Мария надеялась, что теперь, пойманные за руку, чиновники не посмеют столь же откровенно чинить им препятствия. Нелепое обвинение, что она и Адель каким-то образом связаны с тайным преступным сообществом, занимающимся торговлей детьми, было с них снято. Но, конечно, им следует быть готовыми к новым задержкам и проволочкам — надо же чиновникам показать, кто тут главный. Поэтому лучше пока ничего не говорить Ване о приемной матери в Америке. Но оказалось, что это в любом случае невозможно.
Рейчел и Сэра молча преодолевали один лестничный пролет за другим, не зная, какого приема ждать от Лены. Но та встретила их приветливо. Ради гостей она надела свой лучший костюм. Сэру — она, как и Рейчел, была в джинсах и без макияжа — это тронуло. Похоже, Лена была уверена, что западные женщины одеваются исключительно в дизайнерские модели. Лена проводила их в гостиную. Здесь в напряженном молчании сидели Ваня, его приемная сестра Кира и бабуля. Сэра привезла Ване новый конструктор, но мальчик даже не посмотрел на коробку. Нервозность прямо-таки витала в воздухе.

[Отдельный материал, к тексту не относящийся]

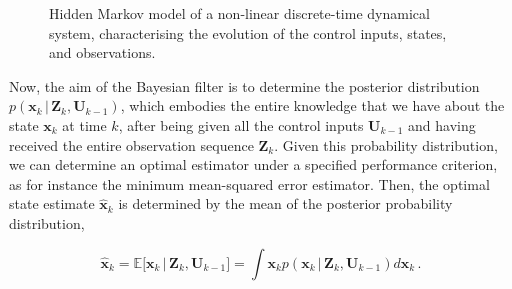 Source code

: \begin{figure}[t]
\begin{center}
\end{center}
\caption[Hidden Markov model of a non-linear discrete-time dynamical system.]{Hidden Markov model of a non-linear discrete-time dynamical system, characterising the evolution of the control inputs, states, and observations.}
\label{fig:generic-ss-model}
\end{figure}


Now, the aim of the Bayesian filter is to determine the posterior distribution $p(\bm{x}_k\,|\,\bm{Z}_{k}, \bm{U}_{k-1})$, which embodies the entire knowledge that we have about the state $\bm{x}_k$ at time $k$, after being given all the control inputs $\bm{U}_{k-1}$ and having received the entire observation sequence $\bm{Z}_k$. Given this probability distribution, we can determine an optimal estimator under a specified performance criterion, as for instance the minimum mean-squared error estimator. Then, the optimal state estimate $\hat{\bm{x}}_k$ is determined by the mean of the posterior probability distribution, 

\begin{equation}
  \hat{\bm{x}}_k = \mathbb{E}\big[\bm{x}_k\,|\,\bm{Z}_{k}, \bm{U}_{k-1}\big] = \int \bm{x}_k p(\bm{x}_k\,|\,\bm{Z}_{k}, \bm{U}_{k-1}) d\bm{x}_k\,.
\end{equation}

Сэра присела рядом с Леной и дружелюбно заговорила с ней. Рейчел устроилась рядом с Ваней, по другую сторону журнального столика. Лена начала рассказывать о своей работе в интернате, где на ее попечении было больше десяти брошенных девочек-подростков. Она принесла шкатулку с письмами, в которых девочки умоляли ее принять их в свою семью.
Сэра видела, что Лена принадлежит к числу тех энтузиастов, которые готовы героически сражаться за судьбу каждого несчастного ребенка. Она впервые встретила человека, который, работая в государственном детском учреждении, воспринимал своих воспитанников как нормальных детей, нуждающихся в любви и заботе. Однако Сэра и Рейчел приехали не ради этого. Лена продолжала делиться подробностями о своей работе в интернате, и тут Ваня шепнул Рейчел:
— Пойдем со мной. Я покажу тебе кухню.
Сэра очень надеялась, что Рейчел поймет Ванин призыв. Наверное, он хотел хоть одну из них увести из гостиной и расспросить о своем будущем. К сожалению, Рейчел не расслышала его слов. В свою очередь, Лена упорно обходила молчанием все, что касалось их жизни с Ваней. Она даже ни словом не обмолвилась о его успехах. Разумеется, тему усыновления никто не затрагивал. Гостьи предложили погулять с Ваней, но Лена настояла на том, что пойдет с ними. Увы, Сэре так и не удалось переговорить с Ваней один на один.
Прощаясь, Сэра утешалась одним — младшая сестра и бабуля явно хорошо относились к Ване. Но поведение Лены — ее подозрительность и собственнические инстинкты — остались для нее и Рейчел загадкой. Собираясь в Москву, Сэра представляла себе, как они вместе с Ваней и Леной будут вклеивать в альбом новые фотографии и обсуждать его будущую жизнь в Америке. Теперь она снова не знала, что за будущее его ждет.
Много лет спустя Лена объяснила Сэре свою тогдашнюю настороженность. Она до последнего надеялась, что усыновление сорвется, американская мама не приедет за Ваней, и она в конце концов оформит над ним опеку.